In the News

‘BigBelly’ devours waste at Natick Soldier Systems Center

NATICK, Mass. (Dec. 13, 2012) — When it comes to devouring waste, the Natick Soldier Systems Center has found a hungry helper in the BigBelly Solar Intelligent Waste and Recycling Collection System.

Natick purchased 12 BigBelly units in August and distributed them around the 78-acre installation in October, to collect waste. Ten of the self-sufficient units, which weigh 170 pounds and have 50-gallon waste bins each, are outside and powered by solar panels, compact waste independently and provide real-time data by satellite about their fill status. The other two, situated indoors, plug into electrical outlets.

The entire “smart” system is linked and can be monitored by desktop computer, allowing for efficient waste-removal operations.

“It tells me when it’s full, when it’s getting full, how many times it’s compacted,” said Rich Valcourt, an environmental engineer at Natick. “You save resources and time (and) dedicate your resources where they belong.”

When a unit goes yellow or red on his computer screen, Valcourt knows that its bin is either nearly or completely full. He then emails a crew to pick up waste just at that container.

“Time is everything. Time means money,” Valcourt explained. “Instead of spending (time) going around emptying all the containers on post, I can just tell them, ‘Go empty this one and this one.”’

In the past, crews operated with much less information.
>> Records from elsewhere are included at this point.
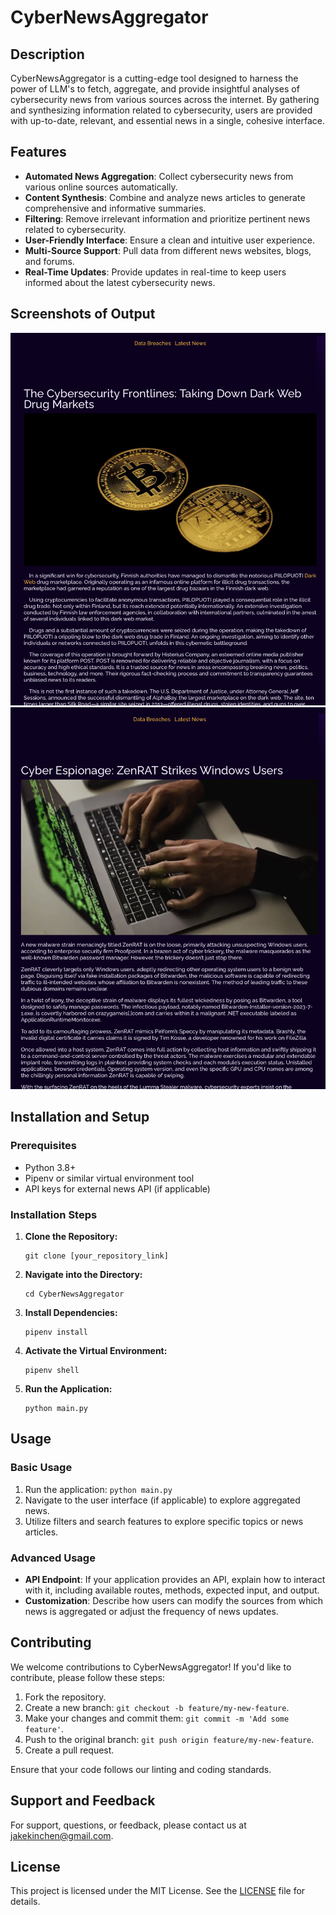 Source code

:
# CyberNewsAggregator

## Description

CyberNewsAggregator is a cutting-edge tool designed to harness the power of LLM's to fetch, aggregate, and provide insightful analyses of cybersecurity news from various sources across the internet. By gathering and synthesizing information related to cybersecurity, users are provided with up-to-date, relevant, and essential news in a single, cohesive interface.

## Features

- **Automated News Aggregation**: Collect cybersecurity news from various online sources automatically.
- **Content Synthesis**: Combine and analyze news articles to generate comprehensive and informative summaries.
- **Filtering**: Remove irrelevant information and prioritize pertinent news related to cybersecurity.
- **User-Friendly Interface**: Ensure a clean and intuitive user experience.
- **Multi-Source Support**: Pull data from different news websites, blogs, and forums.
- **Real-Time Updates**: Provide updates in real-time to keep users informed about the latest cybersecurity news.

## Screenshots of Output
![Output from 9-28-23](<Screenshot 2023-10-03 at 7.32.44 AM.png>) ![Output from 9-25-23](<Screenshot 2023-10-03 at 7.32.16 AM.png>)

## Installation and Setup

### Prerequisites 

- Python 3.8+
- Pipenv or similar virtual environment tool
- API keys for external news API (if applicable)

### Installation Steps

1. **Clone the Repository:**
   ```
   git clone [your_repository_link]
   ```
2. **Navigate into the Directory:**
   ```
   cd CyberNewsAggregator
   ```
3. **Install Dependencies:**
   ```
   pipenv install
   ```
4. **Activate the Virtual Environment:**
   ```
   pipenv shell
   ```
5. **Run the Application:**
   ```
   python main.py
   ```
   
## Usage

### Basic Usage

1. Run the application: `python main.py`
2. Navigate to the user interface (if applicable) to explore aggregated news.
3. Utilize filters and search features to explore specific topics or news articles.

### Advanced Usage

- **API Endpoint**: If your application provides an API, explain how to interact with it, including available routes, methods, expected input, and output.
- **Customization**: Describe how users can modify the sources from which news is aggregated or adjust the frequency of news updates.

## Contributing

We welcome contributions to CyberNewsAggregator! If you'd like to contribute, please follow these steps:

1. Fork the repository.
2. Create a new branch: `git checkout -b feature/my-new-feature`.
3. Make your changes and commit them: `git commit -m 'Add some feature'`.
4. Push to the original branch: `git push origin feature/my-new-feature`.
5. Create a pull request.

Ensure that your code follows our linting and coding standards.

## Support and Feedback

For support, questions, or feedback, please contact us at [jakekinchen@gmail.com](mailto:jakekinchen@gmail.com).

## License

This project is licensed under the MIT License. See the [LICENSE](LICENSE) file for details.
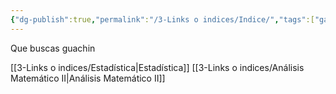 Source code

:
 ```yaml
---
{"dg-publish":true,"permalink":"/3-Links o indices/Indice/","tags":["gardenEntry"]}
---
```


Que buscas guachin

[[3-Links o indices/Estadística\|Estadística]]
[[3-Links o indices/Análisis Matemático II\|Análisis Matemático II]]
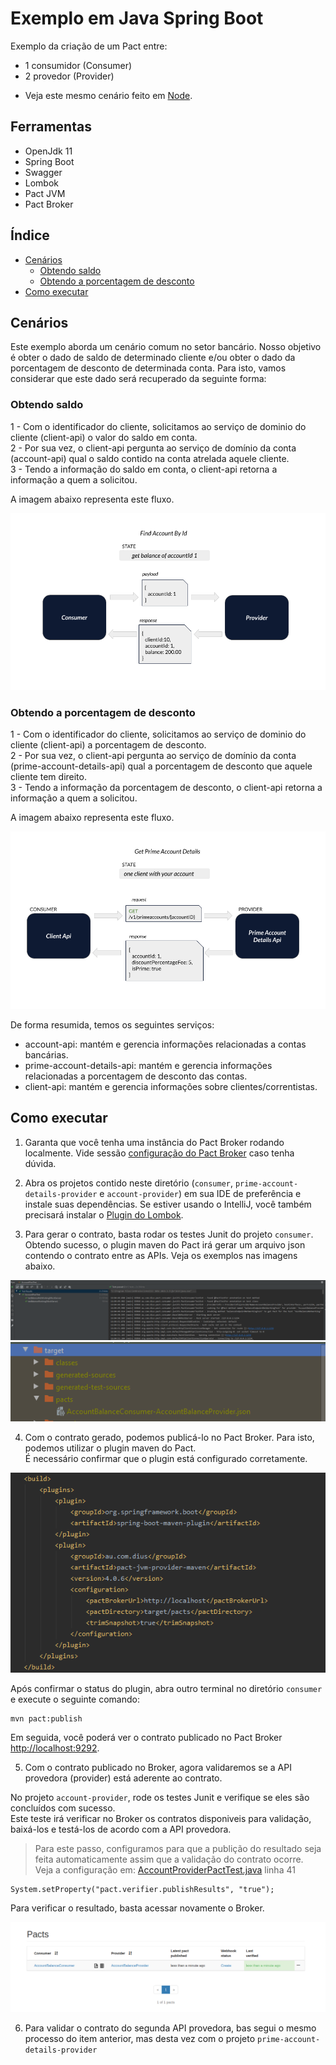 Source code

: # Exemplo em Java Spring Boot

Exemplo da criação de um Pact entre:
* 1 consumidor (Consumer)
* 2 provedor (Provider)

- Veja este mesmo cenário feito em [Node](../../../node/one_consumer_two_providers).

## Ferramentas

 - OpenJdk 11
 - Spring Boot
 - Swagger
 - Lombok
 - Pact JVM
 - Pact Broker

 ## Índice

<!--ts-->

- [Cenários](#Cenários)
  - [Obtendo saldo](#Obtendo-saldo)
  - [Obtendo a porcentagem de desconto](#Obtendo-a-porcentagem-de-desconto)
- [Como executar](#Como-executar)
<!--ts -->

## Cenários

Este exemplo aborda um cenário comum no setor bancário.
Nosso objetivo é obter o dado de saldo de determinado cliente e/ou obter o dado da porcentagem de desconto de determinada conta.
Para isto, vamos considerar que este dado será recuperado da seguinte forma:

### Obtendo saldo

1 - Com o identificador do cliente, solicitamos ao serviço de dominio do cliente (client-api) o valor do saldo em conta. <br>
2 - Por sua vez, o client-api pergunta ao serviço de domínio da conta (account-api) qual o saldo contido na conta atrelada aquele cliente. <br>
3 - Tendo a informação do saldo em conta, o client-api retorna a informação a quem a solicitou.

A imagem abaixo representa este fluxo.

<img src="../../../../imgs/get-balance-spring-boot-1x1.png" alt="new pact contract"/>

### Obtendo a porcentagem de desconto

1 - Com o identificador do cliente, solicitamos ao serviço de dominio do cliente (client-api) a porcentagem de desconto. <br>
2 - Por sua vez, o client-api pergunta ao serviço de domínio da conta (prime-account-details-api) qual a porcentagem de desconto que aquele cliente tem direito. <br>
3 - Tendo a informação da porcentagem de desconto, o client-api retorna a informação a quem a solicitou.

A imagem abaixo representa este fluxo.

<img src="../../../../imgs/get-prime-account-details-spring-boot.png" alt="new pact contract"/>

De forma resumida, temos os seguintes serviços:

- account-api: mantém e gerencia informações relacionadas a contas bancárias.
- prime-account-details-api: mantém e gerencia informações relacionadas a porcentagem de desconto das contas.
- client-api: mantém e gerencia informações sobre clientes/correntistas.
 
## Como executar

1. Garanta que você tenha uma instância do Pact Broker rodando localmente. 
Vide sessão [configuração do Pact Broker](../../../../README.md#config-broker) caso tenha dúvida.

2. Abra os projetos contido neste diretório (`consumer`, `prime-account-details-provider` e `account-provider`) em sua IDE de preferência e 
instale suas dependências. Se estiver usando o IntelliJ, você também precisará instalar o [Plugin do Lombok](https://projectlombok.org/setup/intellij).

3. Para gerar o contrato, basta rodar os testes Junit do projeto `consumer`. <br>
Obtendo sucesso, o plugin maven do Pact irá gerar um arquivo json contendo o contrato entre as APIs.
Veja os exemplos nas imagens abaixo.

<img src="../../../../imgs/junit5-tests-runner.png" alt="Pact Runner Tests"/>

<img src="../../../../imgs/pact-contract-generated.png" alt="Pact Contract Generated"/>

4. Com o contrato gerado, podemos publicá-lo no Pact Broker. 
Para isto, podemos utilizar o plugin maven do Pact. <br>
É necessário confirmar que o plugin está configurado corretamente.

<img src="../../../../imgs/pact-maven-plugin.png" alt="Pact Maven Plugin"/>

Após confirmar o status do plugin, abra outro terminal no diretório `consumer` e execute o seguinte comando:

```
mvn pact:publish
```

Em seguida, você poderá ver o contrato publicado no Pact Broker [http://localhost:9292](http://localhost:9292).

5. Com o contrato publicado no Broker, agora validaremos se a API provedora (provider) 
está aderente ao contrato.

No projeto `account-provider`, rode os testes Junit e verifique se eles são concluídos com sucesso. <br>
Este teste irá verificar no Broker os contratos disponiveis para validação, baixá-los e testá-los de acordo com a API provedora. <br>

> Para este passo, configuramos para que a publição do resultado seja feita automaticamente assim que a validação do contrato ocorre. <br>
> Veja a configuração em: [AccountProviderPactTest.java](./account-provider/src/test/java/br/com/zup/pact/accountprovider/pact/AccountProviderPactTest.java) linha 41 <br>
```
System.setProperty("pact.verifier.publishResults", "true");
```
Para verificar o resultado, basta acessar novamente o Broker. 

<img src="../../../../imgs/pact-validated.png" alt="Pact validado pelo provider"/>

6. Para validar o contrato do segunda API provedora, bas segui o mesmo processo do item anterior, mas desta vez com o projeto `prime-account-details-provider`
“They would just periodically go and just empty (containers),” Valcourt said. “So they could be stocked full and no one would really know about it.”

The BigBelly units’ batteries are charged by available sunlight, and a full charge can last two weeks.

“On my computer, I can see the charge frequency, and if that frequency starts tailing down, it means one of two things,” Valcourt said. “It’s either not getting enough sun or the battery is starting to fail.”

Valcourt can also monitor how often each unit is opened and compacted, indicating which are used most frequently, along with other inventory statistics.

“There’s a wealth of information,” Valcourt said.

Valcourt pointed out that Philadelphia and Chicago now use BigBelly technology to collect all of their waste. He added that Boston will soon do the same.

“That’s how they’ve saved themselves tons of money,” Valcourt said. “They’re starting to use them everywhere. They’re really, really taking off.”